Disseccamento del rachide
Il disseccamento del rachide è uno degli squilibri più comuni della vite, ha evidenziato Manca. «Questa fisiopatia è caratterizzata da aumento dell’umidità nelle prime fasi, rammollimento della bacca, imbrunimenti interni, perdita di colore e zucchero, necrosi finale solo del peduncolo o anche del rachide a seconda della sua gravità. Tra le possibili cause vi è un’elevata concentrazione di ammonio nei tessuti; più precisamente un'alta concentrazione della molecola putrescina, una poliammina che si forma a partire dall’ammonio. La fisiopatia rientra nel gruppo delle alterazioni fisiologiche a carico del metabolismo di calcio e magnesio. In realtà il disseccamento del rachide si manifesta anche quando le concentrazioni di questi due elementi sono idonee: è l’eccesso di azoto nei tessuti in forma ammoniacale NH+4 ad alterare il metabolismo che regola il rapporto fra i tre elementi».
Febbre di primavera (spring fever)
Altra fisiopatia sempre più diffusa nei nostri areali è la febbre di primavera, che si manifesta come una falsa deficienza di potassio con tipici sintomi: arricciamenti fogliari e lucentezza diffusa sulle foglie basali.

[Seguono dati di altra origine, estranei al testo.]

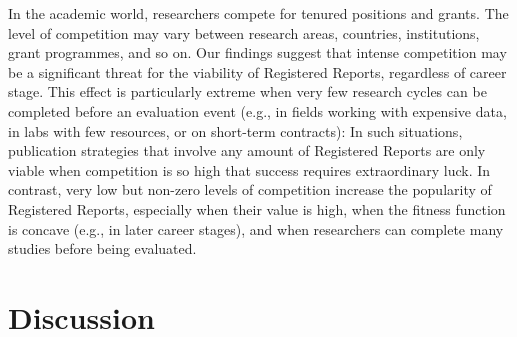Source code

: \documentclass[
  ,man,mask,floatsintext]{apa6}
\begin{document}
In the academic world, researchers compete for tenured positions and grants.
The level of competition may vary between research areas, countries, institutions, grant programmes, and so on.
Our findings suggest that intense competition may be a significant threat for the viability of Registered Reports, regardless of career stage.
This effect is particularly extreme when very few research cycles can be completed before an evaluation event (e.g., in fields working with expensive data, in labs with few resources, or on short-term contracts):
In such situations, publication strategies that involve any amount of Registered Reports are only viable when competition is so high that success requires extraordinary luck.
In contrast, very low but non-zero levels of competition increase the popularity of Registered Reports, especially when their value is high, when the fitness function is concave (e.g., in later career stages), and when researchers can complete many studies before being evaluated.

\hypertarget{discussion}{%
\section{Discussion}\label{discussion}}
\end{document}
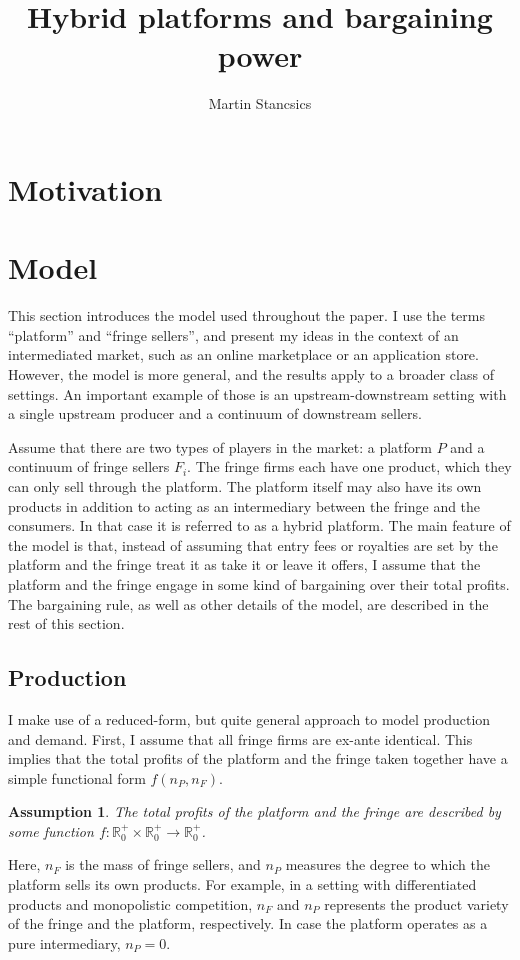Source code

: \documentclass[a4paper]{article}
\title{Hybrid platforms and bargaining power}
\author{Martin Stancsics}
\newtheorem{assumption}{Assumption}
\begin{document}
\maketitle

\begin{abstract}
\end{abstract}


\section{Motivation}


\section{Model}
\label{sec:model}

This section introduces the model used throughout the paper.
I use the terms ``platform'' and ``fringe sellers'', and present my ideas in the context of an intermediated market, such as an online marketplace or an application store.
However, the model is more general, and the results apply to a broader class of settings.
An important example of those is an upstream-downstream setting with a single upstream producer and a continuum of downstream sellers.

Assume that there are two types of players in the market: a platform $P$ and a continuum of fringe sellers $F_i$.
The fringe firms each have one product, which they can only sell through the platform.
The platform itself may also have its own products in addition to acting as an intermediary between the fringe and the consumers.
In that case it is referred to as a hybrid platform.
The main feature of the model is that, instead of assuming that entry fees or royalties are set by the platform and the fringe treat it as take it or leave it offers, I assume that the platform and the fringe engage in some kind of bargaining over their total profits.
The bargaining rule, as well as other details of the model, are described in the rest of this section.


\subsection{Production}

I make use of a reduced-form, but quite general approach to model production and demand.
First, I assume that all fringe firms are ex-ante identical.
This implies that the total profits of the platform and the fringe taken together have a simple functional form $f(n_P, n_F)$.
\begin{assumption}
    \label{ass:identical_fringe}
    The total profits of the platform and the fringe are described by some function $f: \mathbb{R}^+_0 \times \mathbb{R}^+_0 \to \mathbb{R}^+_0$.
\end{assumption}
Here, $n_F$ is the mass of fringe sellers, and $n_P$ measures the degree to which the platform sells its own products.
For example, in a setting with differentiated products and monopolistic competition, $n_F$ and $n_P$ represents the product variety of the fringe and the platform, respectively.
In case the platform operates as a pure intermediary, $n_P = 0$.
\end{document}
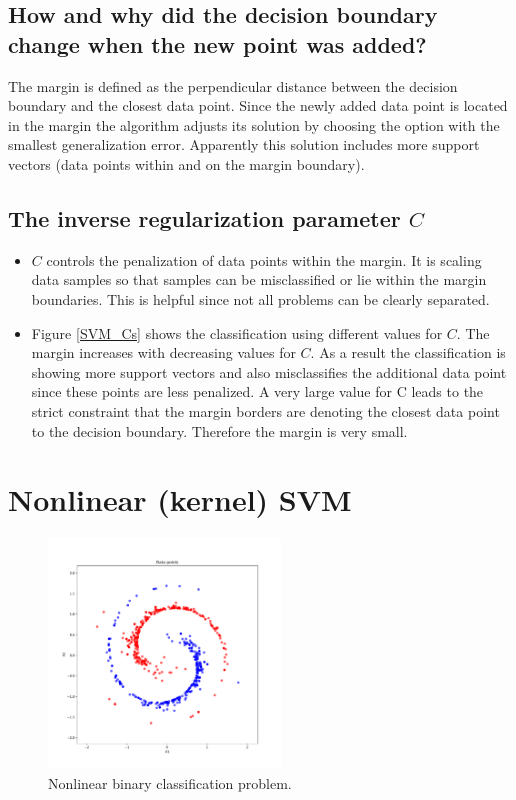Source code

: \documentclass{article}
\begin{document}
\subsection{How and why did the decision boundary change when the new point was added?}

The margin is defined as the perpendicular distance between the decision boundary and the closest data point. Since the newly added data point is located in the margin the algorithm adjusts its solution by choosing the option with the smallest generalization error. Apparently this solution includes more support vectors (data points within and on the margin boundary).

\subsection{The inverse regularization parameter $C$}

\begin{itemize}

	\item $C$ controls the penalization of data points within the margin. It is scaling data samples so that samples can be misclassified or lie within the margin boundaries. This is helpful since not all problems can be clearly separated.

	\item Figure \ref{SVM_Cs} shows the classification using different values for $C$. The margin increases with decreasing values for $C$. As a result the classification is showing more support vectors and also misclassifies the additional data point since these points are less penalized.
	    A very large value for C leads to the strict constraint that the margin borders are denoting the closest data point to the decision boundary. Therefore the margin is very small.

\end{itemize}

\clearpage
\section{Nonlinear (kernel) SVM}

\begin{figure}[!ht]
\centering
\includegraphics[width=0.55\textwidth]{./Figures/2_data.pdf}
\caption{Nonlinear binary classification problem.}
\label{2_data}
\end{figure}
\end{document}
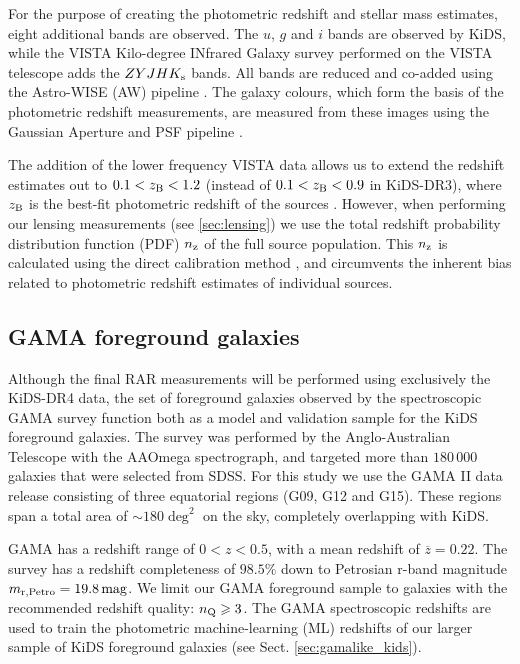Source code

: \documentclass[usenatbib]{mnras}
\newcommand{\magn}{\, {\rm mag} }
\newcommand*{\mean}[1]{\overline{#1}}
\newcommand{\un}[1]{_{\rm #1}}
\begin{document}
For the purpose of creating the photometric redshift and stellar mass estimates, eight additional bands are observed. The $u$, $g$ and $i$ bands are observed by KiDS, while the VISTA Kilo-degree INfrared Galaxy survey \cite[VIKING,][]{edge2013} performed on the VISTA telescope adds the $ZYJHK_{\rm s}$ bands. All bands are reduced and co-added using the Astro-WISE (AW) pipeline \cite[]{mcfarland2013}. The galaxy colours, which form the basis of the photometric redshift measurements, are measured from these images using the Gaussian Aperture and PSF pipeline \cite[GAaP][]{kuijken2008,kuijken2015}.

The addition of the lower frequency VISTA data allows us to extend the redshift estimates out to $0.1<z\un{B}<1.2$ (instead of $0.1<z\un{B}<0.9$ in KiDS-DR3), where $z\un{B}$ is the best-fit photometric redshift of the sources \cite[]{benitez2000,hildebrandt2012}. However, when performing our lensing measurements (see \ref{sec:lensing}) we use the total redshift probability distribution function (PDF) $n\un{z}$ of the full source population. This $n\un{z}$ is calculated using the direct calibration method \cite[DIR,][]{hildebrandt2017}, and circumvents the inherent bias related to photometric redshift estimates of individual sources.

\subsection{GAMA foreground galaxies}
\label{sec:gama}

Although the final RAR measurements will be performed using exclusively the KiDS-DR4 data, the set of foreground galaxies observed by the spectroscopic GAMA survey \cite[]{driver2011} function both as a model and validation sample for the KiDS foreground galaxies. The survey was performed by the Anglo-Australian Telescope with the AAOmega spectrograph, and targeted more than $180 \, 000$ galaxies that were selected from SDSS. For this study we use the GAMA II data release \cite[]{liske2015} consisting of three equatorial regions (G09, G12 and G15). These regions span a total area of $\sim180 \deg^2$ on the sky, completely overlapping with KiDS.

GAMA has a redshift range of $0<z<0.5$, with a mean redshift of $\mean{z}=0.22$. The survey has a redshift completeness of $98.5\%$ down to Petrosian r-band magnitude $m\un{r,Petro} = 19.8 \magn$. We limit our GAMA foreground sample to galaxies with the recommended redshift quality: $n\un{Q}\geq3$. The GAMA spectroscopic redshifts are used to train the photometric machine-learning (ML) redshifts of our larger sample of KiDS foreground galaxies (see Sect. \ref{sec:gamalike_kids}).
\end{document}
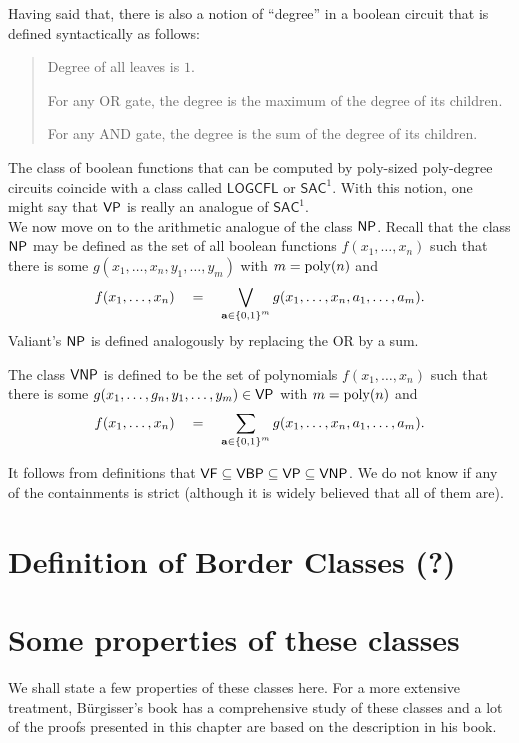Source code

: Having said that, there is also a notion of ``degree'' in a boolean circuit that is defined syntactically as follows:
 \begin{quote}
   Degree of all leaves is $1$. 

   For any OR gate, the degree is the maximum of the degree of its children. 

   For any AND gate, the degree is the sum of the degree of its children. 
 \end{quote}
The class of boolean functions that can be computed by poly-sized poly-degree circuits coincide with a class called $\mathsf{LOGCFL}$ or $\mathsf{SAC}^1$. 
With this notion, one might say that $\VP$ is really an analogue of $\mathsf{SAC}^1$.\\


We now move on to the arithmetic analogue of the class $\NP$. 
Recall that the class $\NP$ may be defined as the set of all boolean functions $f(x_1,\dots, x_n)$ such that there is some $g(x_1,\dots, x_n, y_1,\dots, y_m)$ with $m = \poly(n)$ and 
\[
f(x_1,\dots, x_n)\spaced{=} \bigvee_{\veca \in \inbrace{0,1}^m}  g(x_1,\dots, x_n, a_1,\dots, a_m).
\]
Valiant's $\NP$ is defined analogously by replacing the OR by a sum. 

\begin{definition}[Valiant's $\NP$]\label{defn:vnp}
The class $\VNP$ is defined to be the set of polynomials $f(x_1,\dots, x_n)$ such that there is some $g(x_1,\dots, g_n, y_1,\dots, y_m) \in \VP$ with $m = \poly(n)$ and
\[
f(x_1,\dots, x_n)\spaced{=} \sum_{\veca \in \inbrace{0,1}^m}  g(x_1,\dots, x_n, a_1,\dots, a_m).
\]
\end{definition}

It follows from definitions that $\mathsf{VF} \subseteq \mathsf{VBP} \subseteq \VP \subseteq \VNP$. 
We do not know if any of the containments is strict (although it is widely believed that all of them are). 

\section{Definition of Border Classes (?)}

\section{Some properties of these classes}

We shall state a few properties of these classes here. 
For a more extensive treatment, B\"{u}rgisser's book \cite{bur00} has a comprehensive study of these classes and a lot of the proofs presented in this chapter are based on the description in his book. \\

«I ritorni di freddo in primavera rallentano l’accrescimento del germoglio favorendo l’accumulo di NH4 a livelli di fitotossicità. L’NH4 proviene dalle riserve, cioè eccessi azotati dati nell’autunno precedente in post-raccolta possono predisporre la fisiopatia con aumento di putrescina».
Hair line
La “hair line”, ha spiegato Manca, è una piccola crepa che colpisce la parte basale della bacca, con fuoriuscita di succo zuccherino che si trasmette al resto del grappolo. «Le cause sono: umidità libera sulla buccia della bacca, frutto esposto all'ombra, (senza corretta gestione della chioma per l'aerazione del grappolo), condensazione del grappolo durante il post-raccolta a causa di rotture della catena del freddo, squilibrio nell’ingrossamento degli acini e carenza di calcio pectato, cioè il “cemento” della parete cellulare».
Bacca molle e perdita di colore della bacca
A volte le bacche si presentano molli e disseccate in seguito a tardivi apporti azotati, ha infine ricordato Manca. «Invece la perdita di colore o mancata colorazione della bacca si ha quando le bacche hanno buoni livelli di zuccheri, ma non riescono a soddisfare le esigenze di pigmenti per esprimere il loro colore tipico. Le cause sono: vigore eccessivo, presenza di azoto (e quindi vigore vegetativo), produzione eccessiva e carenza di potassio. Si è appurato che sul grado di colorazione influisce la concimazione fogliare azotata: con urea 0,5% la colorazione è uniforme, con urea 1,0% è profonda, con urea 1,5% è scarsa».